=== Exercise objective ===
Line by line, the data below should be set down unchanged, with images excluded.

Supplied information Start Marker

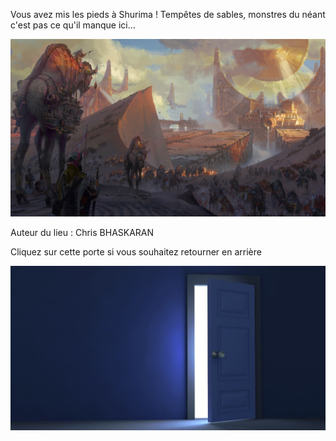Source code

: Vous avez mis les pieds à Shurima ! 
Tempêtes de sables, monstres du néant c'est pas ce qu'il manque ici...

[![Shurima](/images/shurima.jpg)](https://www.youtube.com/watch?v=_mnkkIhoC8c&t=65s)

Auteur du lieu : Chris BHASKARAN

Cliquez sur cette porte si vous souhaitez retourner en arrière

<a href="https://github.com/Vaksalan/myLabesgi/blob/main/salle1.md">
    <img src="./images/door.jpg" alt="image" width="550"/>
</a>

Supplied information End Marker

=== Solution for this task ===
Source code

: Vous avez mis les pieds à Shurima ! 
Tempêtes de sables, monstres du néant c'est pas ce qu'il manque ici...

[![Shurima](/images/shurima.jpg)](https://www.youtube.com/watch?v=_mnkkIhoC8c&t=65s)

Auteur du lieu : Chris BHASKARAN

Cliquez sur cette porte si vous souhaitez retourner en arrière

<a href="https://github.com/Vaksalan/myLabesgi/blob/main/salle1.md">
    <img src="./images/door.jpg" alt="image" width="550"/>
</a>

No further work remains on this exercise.